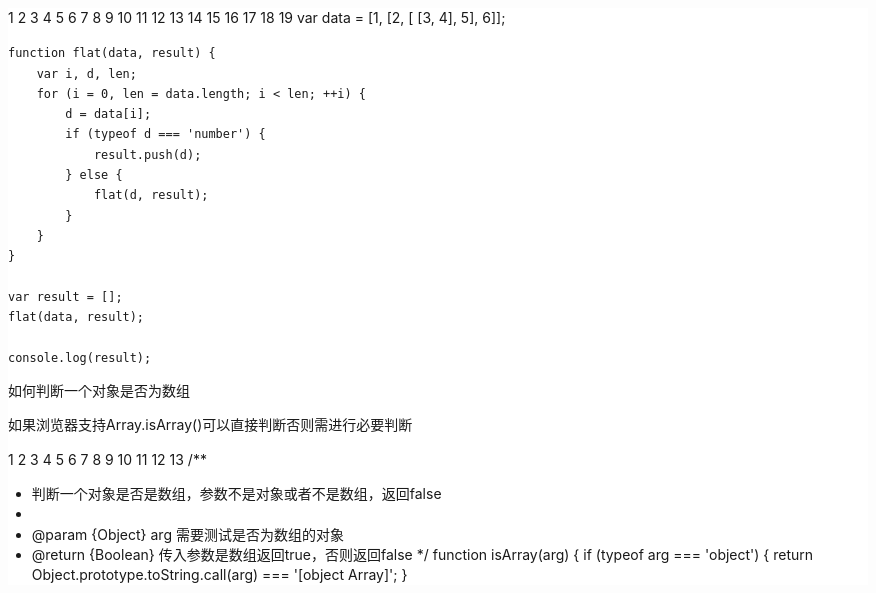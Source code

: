
1
2
3
4
5
6
7
8
9
10
11
12
13
14
15
16
17
18
19
    var data =  [1, [2, [ [3, 4], 5], 6]];
 
    function flat(data, result) {
        var i, d, len;
        for (i = 0, len = data.length; i < len; ++i) {
            d = data[i];
            if (typeof d === 'number') {
                result.push(d);
            } else {
                flat(d, result);
            }
        }
    }
 
    var result = [];
    flat(data, result);
 
    console.log(result);
 
如何判断一个对象是否为数组

如果浏览器支持Array.isArray()可以直接判断否则需进行必要判断


1
2
3
4
5
6
7
8
9
10
11
12
13
/**
 * 判断一个对象是否是数组，参数不是对象或者不是数组，返回false
 * 
 * @param {Object} arg 需要测试是否为数组的对象
 * @return {Boolean} 传入参数是数组返回true，否则返回false
 */
function isArray(arg) {
    if (typeof arg === 'object') {
        return Object.prototype.toString.call(arg) === '[object Array]';
    }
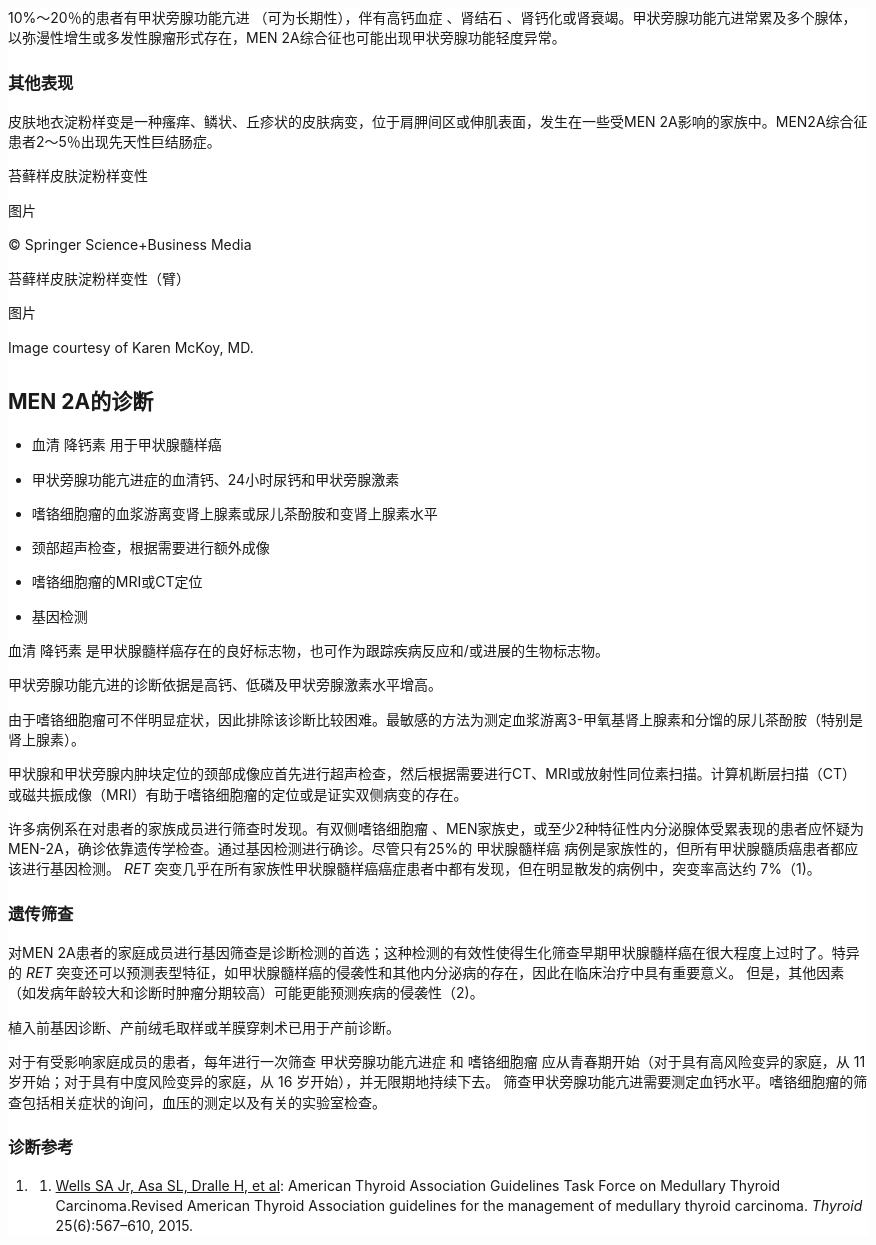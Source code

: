 10%～20％的患者有甲状旁腺功能亢进 （可为长期性），伴有高钙血症 、肾结石 、肾钙化或肾衰竭。甲状旁腺功能亢进常累及多个腺体，以弥漫性增生或多发性腺瘤形式存在，MEN 2A综合征也可能出现甲状旁腺功能轻度异常。

### 其他表现

皮肤地衣淀粉样变是一种瘙痒、鳞状、丘疹状的皮肤病变，位于肩胛间区或伸肌表面，发生在一些受MEN 2A影响的家族中。MEN2A综合征患者2〜5％出现先天性巨结肠症。

苔藓样皮肤淀粉样变性



图片

© Springer Science+Business Media

苔藓样皮肤淀粉样变性（臂）



图片

Image courtesy of Karen McKoy, MD.

## MEN 2A的诊断

- 血清 降钙素 用于甲状腺髓样癌

- 甲状旁腺功能亢进症的血清钙、24小时尿钙和甲状旁腺激素

- 嗜铬细胞瘤的血浆游离变肾上腺素或尿儿茶酚胺和变肾上腺素水平

- 颈部超声检查，根据需要进行额外成像

- 嗜铬细胞瘤的MRI或CT定位

- 基因检测


血清 降钙素 是甲状腺髓样癌存在的良好标志物，也可作为跟踪疾病反应和/或进展的生物标志物。

甲状旁腺功能亢进的诊断依据是高钙、低磷及甲状旁腺激素水平增高。

由于嗜铬细胞瘤可不伴明显症状，因此排除该诊断比较困难。最敏感的方法为测定血浆游离3-甲氧基肾上腺素和分馏的尿儿茶酚胺（特别是肾上腺素）。

甲状腺和甲状旁腺内肿块定位的颈部成像应首先进行超声检查，然后根据需要进行CT、MRI或放射性同位素扫描。计算机断层扫描（CT）或磁共振成像（MRI）有助于嗜铬细胞瘤的定位或是证实双侧病变的存在。

许多病例系在对患者的家族成员进行筛查时发现。有双侧嗜铬细胞瘤 、MEN家族史，或至少2种特征性内分泌腺体受累表现的患者应怀疑为MEN-2A，确诊依靠遗传学检查。通过基因检测进行确诊。尽管只有25%的 甲状腺髓样癌 病例是家族性的，但所有甲状腺髓质癌患者都应该进行基因检测。 _RET_ 突变几乎在所有家族性甲状腺髓样癌癌症患者中都有发现，但在明显散发的病例中，突变率高达约 7%（1)。

### 遗传筛查

对MEN 2A患者的家庭成员进行基因筛查是诊断检测的首选；这种检测的有效性使得生化筛查早期甲状腺髓样癌在很大程度上过时了。特异的 _RET_ 突变还可以预测表型特征，如甲状腺髓样癌的侵袭性和其他内分泌病的存在，因此在临床治疗中具有重要意义。 但是，其他因素（如发病年龄较大和诊断时肿瘤分期较高）可能更能预测疾病的侵袭性（2)。

植入前基因诊断、产前绒毛取样或羊膜穿刺术已用于产前诊断。

对于有受影响家庭成员的患者，每年进行一次筛查 甲状旁腺功能亢进症 和 嗜铬细胞瘤 应从青春期开始（对于具有高风险变异的家庭，从 11 岁开始；对于具有中度风险变异的家庭，从 16 岁开始），并无限期地持续下去。 筛查甲状旁腺功能亢进需要测定血钙水平。嗜铬细胞瘤的筛查包括相关症状的询问，血压的测定以及有关的实验室检查。

### 诊断参考

1. 1. [Wells SA Jr, Asa SL, Dralle H, et al](https://www.ncbi.nlm.nih.gov/pmc/articles/PMC4490627/): American Thyroid Association Guidelines Task Force on Medullary Thyroid Carcinoma.Revised American Thyroid Association guidelines for the management of medullary thyroid carcinoma. _Thyroid_ 25(6):567–610, 2015.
- - - - -
→ TASK DIRECTIONS: Return the complete material exactly as given, excluding images.

→ RESULT FOR THIS TASK:
Source code

:
1
2
3
4
5
6
7
8
9
10
11
12
13
14
15
16
17
18
19
    var data =  [1, [2, [ [3, 4], 5], 6]];
 
    function flat(data, result) {
        var i, d, len;
        for (i = 0, len = data.length; i < len; ++i) {
            d = data[i];
            if (typeof d === 'number') {
                result.push(d);
            } else {
                flat(d, result);
            }
        }
    }
 
    var result = [];
    flat(data, result);
 
    console.log(result);
 
如何判断一个对象是否为数组

如果浏览器支持Array.isArray()可以直接判断否则需进行必要判断


1
2
3
4
5
6
7
8
9
10
11
12
13
/**
 * 判断一个对象是否是数组，参数不是对象或者不是数组，返回false
 * 
 * @param {Object} arg 需要测试是否为数组的对象
 * @return {Boolean} 传入参数是数组返回true，否则返回false
 */
function isArray(arg) {
    if (typeof arg === 'object') {
        return Object.prototype.toString.call(arg) === '[object Array]';
    }
Source code

: 10%～20％的患者有甲状旁腺功能亢进 （可为长期性），伴有高钙血症 、肾结石 、肾钙化或肾衰竭。甲状旁腺功能亢进常累及多个腺体，以弥漫性增生或多发性腺瘤形式存在，MEN 2A综合征也可能出现甲状旁腺功能轻度异常。

### 其他表现

皮肤地衣淀粉样变是一种瘙痒、鳞状、丘疹状的皮肤病变，位于肩胛间区或伸肌表面，发生在一些受MEN 2A影响的家族中。MEN2A综合征患者2〜5％出现先天性巨结肠症。

苔藓样皮肤淀粉样变性



图片

© Springer Science+Business Media

苔藓样皮肤淀粉样变性（臂）



图片

Image courtesy of Karen McKoy, MD.

## MEN 2A的诊断

- 血清 降钙素 用于甲状腺髓样癌

- 甲状旁腺功能亢进症的血清钙、24小时尿钙和甲状旁腺激素

- 嗜铬细胞瘤的血浆游离变肾上腺素或尿儿茶酚胺和变肾上腺素水平

- 颈部超声检查，根据需要进行额外成像

- 嗜铬细胞瘤的MRI或CT定位

- 基因检测


血清 降钙素 是甲状腺髓样癌存在的良好标志物，也可作为跟踪疾病反应和/或进展的生物标志物。

甲状旁腺功能亢进的诊断依据是高钙、低磷及甲状旁腺激素水平增高。

由于嗜铬细胞瘤可不伴明显症状，因此排除该诊断比较困难。最敏感的方法为测定血浆游离3-甲氧基肾上腺素和分馏的尿儿茶酚胺（特别是肾上腺素）。

甲状腺和甲状旁腺内肿块定位的颈部成像应首先进行超声检查，然后根据需要进行CT、MRI或放射性同位素扫描。计算机断层扫描（CT）或磁共振成像（MRI）有助于嗜铬细胞瘤的定位或是证实双侧病变的存在。

许多病例系在对患者的家族成员进行筛查时发现。有双侧嗜铬细胞瘤 、MEN家族史，或至少2种特征性内分泌腺体受累表现的患者应怀疑为MEN-2A，确诊依靠遗传学检查。通过基因检测进行确诊。尽管只有25%的 甲状腺髓样癌 病例是家族性的，但所有甲状腺髓质癌患者都应该进行基因检测。 _RET_ 突变几乎在所有家族性甲状腺髓样癌癌症患者中都有发现，但在明显散发的病例中，突变率高达约 7%（1)。

### 遗传筛查

对MEN 2A患者的家庭成员进行基因筛查是诊断检测的首选；这种检测的有效性使得生化筛查早期甲状腺髓样癌在很大程度上过时了。特异的 _RET_ 突变还可以预测表型特征，如甲状腺髓样癌的侵袭性和其他内分泌病的存在，因此在临床治疗中具有重要意义。 但是，其他因素（如发病年龄较大和诊断时肿瘤分期较高）可能更能预测疾病的侵袭性（2)。

植入前基因诊断、产前绒毛取样或羊膜穿刺术已用于产前诊断。

对于有受影响家庭成员的患者，每年进行一次筛查 甲状旁腺功能亢进症 和 嗜铬细胞瘤 应从青春期开始（对于具有高风险变异的家庭，从 11 岁开始；对于具有中度风险变异的家庭，从 16 岁开始），并无限期地持续下去。 筛查甲状旁腺功能亢进需要测定血钙水平。嗜铬细胞瘤的筛查包括相关症状的询问，血压的测定以及有关的实验室检查。

### 诊断参考

1. 1. [Wells SA Jr, Asa SL, Dralle H, et al](https://www.ncbi.nlm.nih.gov/pmc/articles/PMC4490627/): American Thyroid Association Guidelines Task Force on Medullary Thyroid Carcinoma.Revised American Thyroid Association guidelines for the management of medullary thyroid carcinoma. _Thyroid_ 25(6):567–610, 2015.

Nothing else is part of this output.